Insecticides known as neonicotinoids are used extensively across the Corn Belt according to University of Illinois professor of entomology and crop sciences Extension coordinator Mike Gray.

“This class of insecticide, which includes clothianidin and thiamethoxam, is widely used in the form of insecticidal seed treatments,” he said. “Imidacloprid, another neonicotinoid insecticide, is used widely in urban and suburban landscapes to protect ornamentals from insect injury.” Overall, these products are used extensively in both urban and rural settings and are a source of concern.

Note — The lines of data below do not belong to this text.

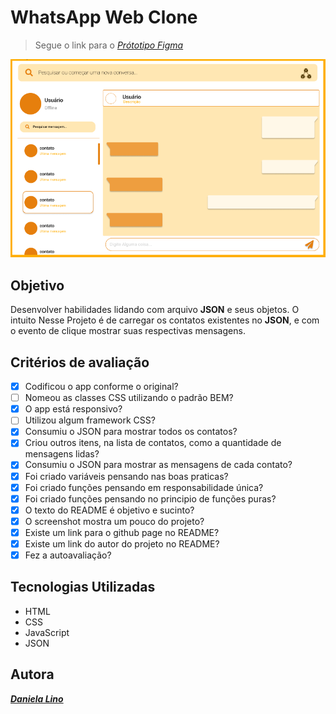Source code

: # WhatsApp Web Clone 

> Segue o link para o _[Prótotipo Figma](https://www.figma.com/file/ekgsYueRFnufsFVZERk904/WhatsApp-2.0?node-id=0-1&t=BtvBXRvhzTSBroov-0)_

![](./img/screenshot.PNG)



## Objetivo
 Desenvolver habilidades lidando com arquivo **JSON** e seus objetos. O intuito Nesse Projeto é de carregar os contatos existentes no **JSON**, e com o evento de clique mostrar suas respectivas mensagens.  

## Critérios de avaliação

- [X] Codificou o app conforme o original?
- [ ] Nomeou as classes CSS utilizando o padrão BEM?
- [X] O app está responsivo?
- [ ] Utilizou algum framework CSS?
- [X] Consumiu o JSON para mostrar todos os contatos?
- [X] Criou outros itens, na lista de contatos, como a quantidade de mensagens lidas?
- [X] Consumiu o JSON para mostrar as mensagens de cada contato?
- [X] Foi criado variáveis pensando nas boas praticas?
- [X] Foi criado funções pensando em responsabilidade única?
- [X] Foi criado funções pensando no principio de funções puras?
- [X] O texto do README é objetivo e sucinto?
- [X] O screenshot mostra um pouco do projeto?
- [X] Existe um link para o github page no README?
- [X] Existe um link do autor do projeto no README?
- [X] Fez a autoavaliação?

## Tecnologias Utilizadas

* HTML 
* CSS
* JavaScript
* JSON

## Autora
***[Daniela Lino](https://github.com/D4kii)***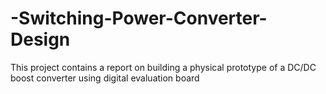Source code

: # -Switching-Power-Converter-Design
This project contains a report on building a physical prototype of a DC/DC boost converter using digital evaluation board
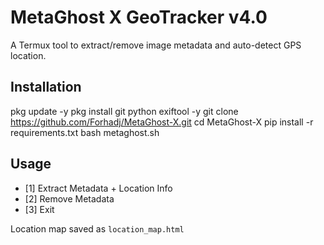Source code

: # MetaGhost X GeoTracker v4.0

A Termux tool to extract/remove image metadata and auto-detect GPS location.

## Installation
pkg update -y
pkg install git python exiftool -y
git clone https://github.com/Forhadj/MetaGhost-X.git
cd MetaGhost-X
pip install -r requirements.txt
bash metaghost.sh

## Usage
- [1] Extract Metadata + Location Info
- [2] Remove Metadata
- [3] Exit

Location map saved as `location_map.html`
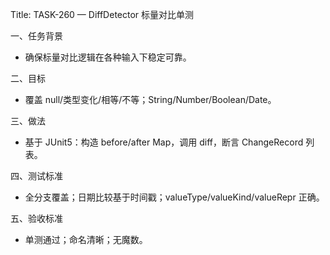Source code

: Title: TASK-260 — DiffDetector 标量对比单测

一、任务背景
- 确保标量对比逻辑在各种输入下稳定可靠。

二、目标
- 覆盖 null/类型变化/相等/不等；String/Number/Boolean/Date。

三、做法
- 基于 JUnit5：构造 before/after Map，调用 diff，断言 ChangeRecord 列表。

四、测试标准
- 全分支覆盖；日期比较基于时间戳；valueType/valueKind/valueRepr 正确。

五、验收标准
- 单测通过；命名清晰；无魔数。

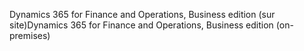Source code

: <span data-ttu-id="d1e3c-101">Dynamics 365 for Finance and Operations, Business edition (sur site)</span><span class="sxs-lookup"><span data-stu-id="d1e3c-101">Dynamics 365 for Finance and Operations, Business edition (on-premises)</span></span>
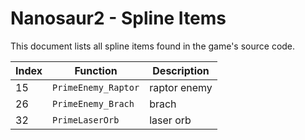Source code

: # Nanosaur2 - Spline Items

This document lists all spline items found in the game's source code.

| Index | Function | Description |
|-------|----------|-------------|
| 15 | `PrimeEnemy_Raptor` | raptor enemy |
| 26 | `PrimeEnemy_Brach` | brach |
| 32 | `PrimeLaserOrb` | laser orb |
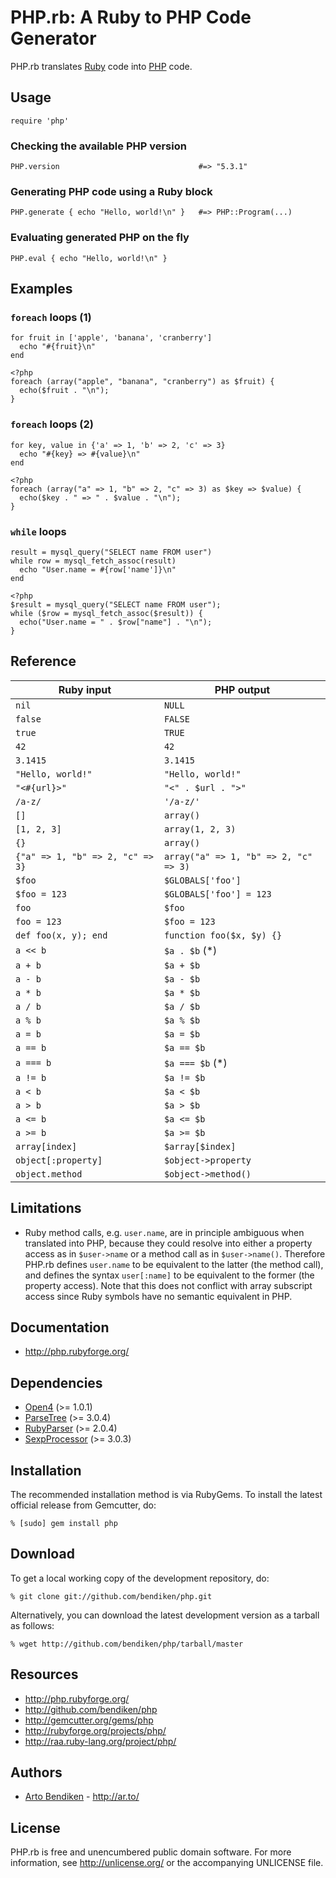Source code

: PHP.rb: A Ruby to PHP Code Generator
====================================

PHP.rb translates [Ruby](http://www.ruby-lang.org/) code into
[PHP](http://www.php.net/) code.

Usage
-----

    require 'php'

### Checking the available PHP version

    PHP.version                               #=> "5.3.1"

### Generating PHP code using a Ruby block

    PHP.generate { echo "Hello, world!\n" }   #=> PHP::Program(...)

### Evaluating generated PHP on the fly

    PHP.eval { echo "Hello, world!\n" }

Examples
--------

### `foreach` loops (1)

    for fruit in ['apple', 'banana', 'cranberry']
      echo "#{fruit}\n"
    end

    <?php
    foreach (array("apple", "banana", "cranberry") as $fruit) {
      echo($fruit . "\n");
    }

### `foreach` loops (2)

    for key, value in {'a' => 1, 'b' => 2, 'c' => 3}
      echo "#{key} => #{value}\n"
    end

    <?php
    foreach (array("a" => 1, "b" => 2, "c" => 3) as $key => $value) {
      echo($key . " => " . $value . "\n");
    }

### `while` loops

    result = mysql_query("SELECT name FROM user")
    while row = mysql_fetch_assoc(result)
      echo "User.name = #{row['name']}\n"
    end

    <?php
    $result = mysql_query("SELECT name FROM user");
    while ($row = mysql_fetch_assoc($result)) {
      echo("User.name = " . $row["name"] . "\n");
    }

Reference
---------

Ruby input                        | PHP output
----------------------------------|--------------------------------------
`nil`                             | `NULL`
`false`                           | `FALSE`
`true`                            | `TRUE`
`42`                              | `42`
`3.1415`                          | `3.1415`
`"Hello, world!"`                 | `"Hello, world!"`
`"<#{url}>"`                      | `"<" . $url . ">"`
`/a-z/`                           | `'/a-z/'`
`[]`                              | `array()`
`[1, 2, 3]`                       | `array(1, 2, 3)`
`{}`                              | `array()`
`{"a" => 1, "b" => 2, "c" => 3}`  | `array("a" => 1, "b" => 2, "c" => 3)`
`$foo`                            | `$GLOBALS['foo']`
`$foo = 123`                      | `$GLOBALS['foo'] = 123`
`foo`                             | `$foo`
`foo = 123`                       | `$foo = 123`
`def foo(x, y); end`              | `function foo($x, $y) {}`
`a << b`                          | `$a . $b` (*)
`a + b`                           | `$a + $b`
`a - b`                           | `$a - $b`
`a * b`                           | `$a * $b`
`a / b`                           | `$a / $b`
`a % b`                           | `$a % $b`
`a = b`                           | `$a = $b`
`a == b`                          | `$a == $b`
`a === b`                         | `$a === $b` (*)
`a != b`                          | `$a != $b`
`a < b`                           | `$a < $b`
`a > b`                           | `$a > $b`
`a <= b`                          | `$a <= $b`
`a >= b`                          | `$a >= $b`
`array[index]`                    | `$array[$index]`
`object[:property]`               | `$object->property`
`object.method`                   | `$object->method()`

Limitations
-----------

* Ruby method calls, e.g. `user.name`, are in principle ambiguous when
  translated into PHP, because they could resolve into either a property
  access as in `$user->name` or a method call as in `$user->name()`.
  Therefore PHP.rb defines `user.name` to be equivalent to the latter (the
  method call), and defines the syntax `user[:name]` to be equivalent to the
  former (the property access). Note that this does not conflict with array
  subscript access since Ruby symbols have no semantic equivalent in PHP.

Documentation
-------------

* <http://php.rubyforge.org/>

Dependencies
------------

* [Open4](http://gemcutter.org/gems/open4) (>= 1.0.1)
* [ParseTree](http://gemcutter.org/gems/) (>= 3.0.4)
* [RubyParser](http://gemcutter.org/gems/) (>= 2.0.4)
* [SexpProcessor](http://gemcutter.org/gems/sexp_processor) (>= 3.0.3)

Installation
------------

The recommended installation method is via RubyGems. To install the latest
official release from Gemcutter, do:

    % [sudo] gem install php

Download
--------

To get a local working copy of the development repository, do:

    % git clone git://github.com/bendiken/php.git

Alternatively, you can download the latest development version as a tarball
as follows:

    % wget http://github.com/bendiken/php/tarball/master

Resources
---------

* <http://php.rubyforge.org/>
* <http://github.com/bendiken/php>
* <http://gemcutter.org/gems/php>
* <http://rubyforge.org/projects/php/>
* <http://raa.ruby-lang.org/project/php/>

Authors
-------

* [Arto Bendiken](mailto:arto.bendiken@gmail.com) - <http://ar.to/>

License
-------

PHP.rb is free and unencumbered public domain software. For more
information, see <http://unlicense.org/> or the accompanying UNLICENSE file.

Recently, Purdue University associate professor of entomology Christian Krupke offered a webinar that provided information on this important topic, which is available at http://www.extension.org/pages/63369/protecting-honey-bees-during-corn-and-soybean-planting-season.

In addition, he collaborated on a paper titled Multiple Routes of Pesticide Exposure for Honey Bees Living near Agricultural Fields. The paper was published in the journal PLoS ONE (Volume 7, Issue 1) in January 2012.

Last month, two other papers were published on this topic in Science Express. Researchers from the U.K. published Neonicotinoid Pesticide Reduces Bumble Bee Colony Growth and Queen Production, which can be found at http://www.sciencemag.org/content/early/2012/03/28/science.1215025.full, and a group of French scientists published A Common Pesticide Decreases Foraging Success and Survival in Honey Bees, available at http://www.sciencemag.org/content/early/2012/03/28/science.1215039.full.

“I encourage readers to go through this information and, most especially, view the webinar,” said Gray. “Other scientific investigations are surely underway and will contribute to our overall understanding of this important issue.”